WHAT TO WORK ON | Make an exact copy of the records, with the images left out.

[Rendered images with source text]
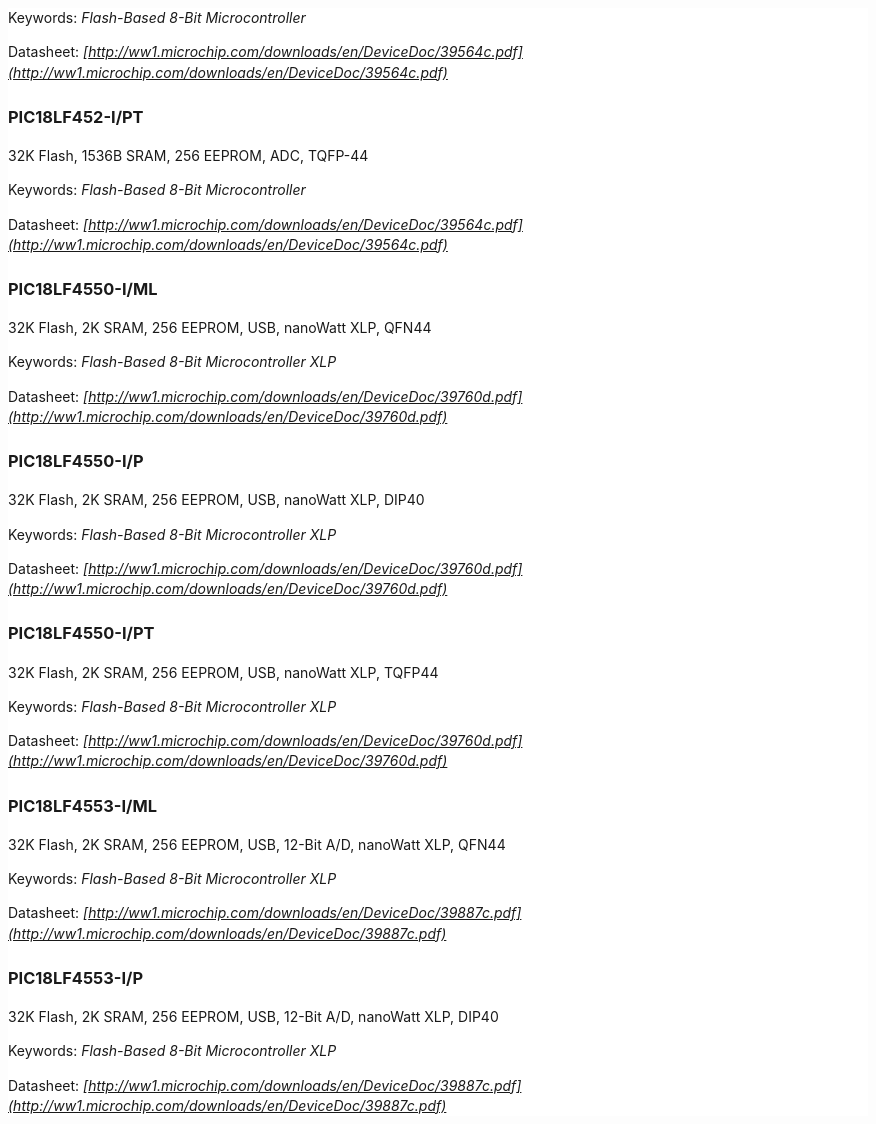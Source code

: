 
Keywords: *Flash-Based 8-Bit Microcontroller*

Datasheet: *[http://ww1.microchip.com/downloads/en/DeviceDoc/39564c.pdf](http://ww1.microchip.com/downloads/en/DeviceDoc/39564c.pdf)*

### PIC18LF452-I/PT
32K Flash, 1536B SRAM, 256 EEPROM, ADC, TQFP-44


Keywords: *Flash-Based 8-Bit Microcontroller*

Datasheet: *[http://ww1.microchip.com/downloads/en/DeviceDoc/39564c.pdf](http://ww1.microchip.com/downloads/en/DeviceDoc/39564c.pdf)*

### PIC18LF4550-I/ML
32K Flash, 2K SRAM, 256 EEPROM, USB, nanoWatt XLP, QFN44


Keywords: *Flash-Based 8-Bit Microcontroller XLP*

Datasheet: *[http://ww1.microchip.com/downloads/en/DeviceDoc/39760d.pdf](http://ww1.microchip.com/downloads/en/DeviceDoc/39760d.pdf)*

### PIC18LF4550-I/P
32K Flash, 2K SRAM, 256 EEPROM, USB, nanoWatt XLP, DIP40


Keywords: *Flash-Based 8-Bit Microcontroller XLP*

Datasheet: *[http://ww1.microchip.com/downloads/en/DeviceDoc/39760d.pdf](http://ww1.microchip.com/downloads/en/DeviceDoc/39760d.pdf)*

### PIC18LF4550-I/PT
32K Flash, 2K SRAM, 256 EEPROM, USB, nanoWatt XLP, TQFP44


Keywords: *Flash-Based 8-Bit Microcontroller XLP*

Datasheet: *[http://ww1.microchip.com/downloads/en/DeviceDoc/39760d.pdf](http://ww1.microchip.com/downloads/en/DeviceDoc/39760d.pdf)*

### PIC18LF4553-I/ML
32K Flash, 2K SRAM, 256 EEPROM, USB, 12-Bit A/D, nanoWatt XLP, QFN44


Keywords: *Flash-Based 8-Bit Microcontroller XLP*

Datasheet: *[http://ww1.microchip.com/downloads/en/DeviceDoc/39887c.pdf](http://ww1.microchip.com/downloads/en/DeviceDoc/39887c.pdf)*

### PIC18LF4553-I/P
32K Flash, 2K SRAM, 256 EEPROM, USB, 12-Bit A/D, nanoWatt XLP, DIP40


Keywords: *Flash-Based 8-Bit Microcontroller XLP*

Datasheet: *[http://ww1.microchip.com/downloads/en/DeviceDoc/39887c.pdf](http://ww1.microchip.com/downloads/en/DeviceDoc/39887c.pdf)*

EXERCISE RESULT |
Source code

: 
Keywords: *Flash-Based 8-Bit Microcontroller*

Datasheet: *[http://ww1.microchip.com/downloads/en/DeviceDoc/39564c.pdf](http://ww1.microchip.com/downloads/en/DeviceDoc/39564c.pdf)*

### PIC18LF452-I/PT
32K Flash, 1536B SRAM, 256 EEPROM, ADC, TQFP-44


Keywords: *Flash-Based 8-Bit Microcontroller*

Datasheet: *[http://ww1.microchip.com/downloads/en/DeviceDoc/39564c.pdf](http://ww1.microchip.com/downloads/en/DeviceDoc/39564c.pdf)*

### PIC18LF4550-I/ML
32K Flash, 2K SRAM, 256 EEPROM, USB, nanoWatt XLP, QFN44


Keywords: *Flash-Based 8-Bit Microcontroller XLP*

Datasheet: *[http://ww1.microchip.com/downloads/en/DeviceDoc/39760d.pdf](http://ww1.microchip.com/downloads/en/DeviceDoc/39760d.pdf)*

### PIC18LF4550-I/P
32K Flash, 2K SRAM, 256 EEPROM, USB, nanoWatt XLP, DIP40


Keywords: *Flash-Based 8-Bit Microcontroller XLP*

Datasheet: *[http://ww1.microchip.com/downloads/en/DeviceDoc/39760d.pdf](http://ww1.microchip.com/downloads/en/DeviceDoc/39760d.pdf)*

### PIC18LF4550-I/PT
32K Flash, 2K SRAM, 256 EEPROM, USB, nanoWatt XLP, TQFP44


Keywords: *Flash-Based 8-Bit Microcontroller XLP*

Datasheet: *[http://ww1.microchip.com/downloads/en/DeviceDoc/39760d.pdf](http://ww1.microchip.com/downloads/en/DeviceDoc/39760d.pdf)*

### PIC18LF4553-I/ML
32K Flash, 2K SRAM, 256 EEPROM, USB, 12-Bit A/D, nanoWatt XLP, QFN44


Keywords: *Flash-Based 8-Bit Microcontroller XLP*

Datasheet: *[http://ww1.microchip.com/downloads/en/DeviceDoc/39887c.pdf](http://ww1.microchip.com/downloads/en/DeviceDoc/39887c.pdf)*

### PIC18LF4553-I/P
32K Flash, 2K SRAM, 256 EEPROM, USB, 12-Bit A/D, nanoWatt XLP, DIP40


Keywords: *Flash-Based 8-Bit Microcontroller XLP*

Datasheet: *[http://ww1.microchip.com/downloads/en/DeviceDoc/39887c.pdf](http://ww1.microchip.com/downloads/en/DeviceDoc/39887c.pdf)*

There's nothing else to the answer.